According to a still further aspect of the invention, a gateway for thwarting denial of service attacks on a victim includes a cluster head and a plurality of probes disposed between a network and a victim center, the probes collecting statistical data, for performance of intelligent traffic analysis and filtering by the cluster head, to identify malicious traffic for thwarting denial of service attacks.
According to a still further aspect of the invention, a monitoring device disposed for thwarting denial of service attacks on the data center includes a device that collects statistical information on packets that are sent between the network and the data center over a plurality of links and that produces statistical information from network traffic over the plurality of links to determine from the statistical information whether the data center is under a denial of service attack.
According to a still further aspect of the invention, a method of thwarting denial of service attacks on a victim data center coupled to a network includes monitoring network traffic over a plurality of links between the victim data center and the network and communicating data, over a dedicated network, to a control center
One or more aspects of the invention may provide one or more of the following advantages.
Aspects of the invention provide a clustered monitor to detect and determine packets that are part of a denial of service attack for data centers that have multiple links to the Internet or traffic levels that are beyond what a single monitor device, e.g. gateway can handle. Thus, the technique protects multiple links between the Internet and a potential victim data center as well as devices located within the data center. The invention can accommodate an arbitrary number of probes and share sufficient information with the probes to monitor traffic passing through the clustered monitor. The clustered monitor can determine if an attack is underway involving the data center. The invention can provide a customer with a single graphical user interface that summarizes cluster's traffic and attack status history. In some embodiments, a probe is statically assigned or hardwired via a network, whereas in other embodiments a probe can dynamically leave or join a clustered monitor and is as stateless as possible, thus minimizing disruptions to the clustered monitor in the event of failure or other replacement. Probes in a clustered monitor can query and push information to or from the clustered monitor. A full set of detection mechanisms as well as responses to denial of service attacks exist at the cluster level enabling the clustered monitor to be a stand-alone monitor. Alternatively, the arrangement allows the clustered monitor to be coupled to a control center via a hardened redundant network. The clustered monitor can be of a data collector type or a gateway type.

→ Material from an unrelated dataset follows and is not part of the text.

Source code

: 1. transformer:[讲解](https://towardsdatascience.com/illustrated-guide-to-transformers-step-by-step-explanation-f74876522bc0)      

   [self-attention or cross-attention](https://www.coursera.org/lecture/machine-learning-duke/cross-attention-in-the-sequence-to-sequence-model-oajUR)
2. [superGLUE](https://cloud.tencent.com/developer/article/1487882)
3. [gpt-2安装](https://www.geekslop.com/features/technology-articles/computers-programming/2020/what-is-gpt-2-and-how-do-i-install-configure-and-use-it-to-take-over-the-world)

The details of one or more embodiments of the invention are set forth in the accompanying drawings and the description below. Other features, objects, and advantages of the invention will be apparent from the description and drawings, and from the claims.
Referring to
An attacker via a computer system (not shown) that is connected to the Internet e.g., via an Internet Service Provider (ISP). (not shown) or other approach, infiltrates one or a plurality of computers at various other sites or data centers 20a–20c. The attacker by use of a malicious software program 21 that is generally surreptitiously loaded on the computers of the data centers 20a–20c, places the plurality of computers in the data centers 20a–20c under its control. When the attacker issues a command to the data centers 20a–20c, the data centers 20a–20c send data out at arbitrary times. These data centers 20a–20c can simultaneously send large volumes of data at various times to the victim 12 to prevent the victim 12 from responding to legitimate traffic.
The arrangement 10 to protect the victim includes a control center 24 that communicates with and controls monitor devices, e.g., gateways 26 and data collectors 28 disposed in the network 14. The arrangement protects against DoS attacks via intelligent traffic analysis and filtering that is distributed throughout the network. The control center 24 is coupled to the gateways 26 and data collectors 28 by a hardened, redundant network 30. In preferred embodiments, the network is inaccessible to the attacker. The gateway 26 devices are located at the edges of the Internet 14, for instance, at the entry points of data centers. The gateway devices constantly analyze traffic, looking for congestion or traffic levels that indicate the onset of a DoS attack. The data collectors 28 are located inter alia at major peering points and network points of presence (PoPs). The data collectors 28 sample packet traffic, accumulate, and collect statistical information about network flows.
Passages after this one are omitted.